1. Quais são hoje os principais desafios na formação de hábitos alimentares saudáveis na infância?
C.A.: A alimentação foi, é e sempre será a tônica para a humanidade, em todos os tempos. A nutrição adequada deve ser iniciada desde a preconcepção e gestação, passando pela infância e seguindo por toda a vida. Entretanto, os últimos estudos têm demonstrado grande destaque nos primeiros cinco anos de vida.

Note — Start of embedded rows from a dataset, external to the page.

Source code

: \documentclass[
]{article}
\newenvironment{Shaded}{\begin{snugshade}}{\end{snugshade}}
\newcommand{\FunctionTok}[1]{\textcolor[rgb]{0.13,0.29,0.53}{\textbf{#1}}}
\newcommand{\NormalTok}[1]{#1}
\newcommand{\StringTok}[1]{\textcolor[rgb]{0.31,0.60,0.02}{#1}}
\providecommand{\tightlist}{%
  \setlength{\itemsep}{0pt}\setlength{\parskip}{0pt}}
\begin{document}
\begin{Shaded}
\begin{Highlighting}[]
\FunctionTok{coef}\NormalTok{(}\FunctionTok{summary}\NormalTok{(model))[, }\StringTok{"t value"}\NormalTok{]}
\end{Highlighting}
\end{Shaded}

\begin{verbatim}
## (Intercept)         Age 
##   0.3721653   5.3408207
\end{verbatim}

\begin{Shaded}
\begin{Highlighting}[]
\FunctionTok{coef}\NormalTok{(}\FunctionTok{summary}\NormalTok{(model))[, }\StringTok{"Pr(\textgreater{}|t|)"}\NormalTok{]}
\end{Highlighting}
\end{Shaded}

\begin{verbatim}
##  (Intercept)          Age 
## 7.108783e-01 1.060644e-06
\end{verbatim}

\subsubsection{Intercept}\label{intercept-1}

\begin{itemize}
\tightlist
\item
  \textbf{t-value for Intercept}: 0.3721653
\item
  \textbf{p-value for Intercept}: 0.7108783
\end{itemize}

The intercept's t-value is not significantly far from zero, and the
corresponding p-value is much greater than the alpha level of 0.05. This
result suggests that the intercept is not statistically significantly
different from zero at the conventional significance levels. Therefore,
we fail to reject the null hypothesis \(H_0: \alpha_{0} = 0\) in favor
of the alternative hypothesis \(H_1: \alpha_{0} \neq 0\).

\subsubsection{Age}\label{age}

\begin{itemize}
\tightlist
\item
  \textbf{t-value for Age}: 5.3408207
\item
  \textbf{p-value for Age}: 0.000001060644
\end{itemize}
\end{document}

Esse período é considerado crucial, e a nutrição é um dos elementos que traz impactos no curto, médio e longo prazo, pois é um dos fatores ambientais controláveis e modificáveis, relacionados ao crescimento físico, à maturação neurológica, à formação da microbiota intestinal, ao desenvolvimento comportamental, sensorial, cognitivo e de linguagem, assim como às relações socioafetivas.
K.S.: Entendo que um dos maiores desafios para nós, profissionais nutricionistas, quando falamos da contribuição para a formação de bons hábitos alimentares na infância, é a tarefa de interpretar a ciência da nutrição, mantendo-nos atualizadas nas diretrizes baseadas em estudos robustos e adaptados à nossa população, mas ao mesmo tempo viabilizar a transferência desse conhecimento aos pais ou responsáveis pelos cuidados da criança, seja em casa ou na escola, respeitando a experiência de cada um deles.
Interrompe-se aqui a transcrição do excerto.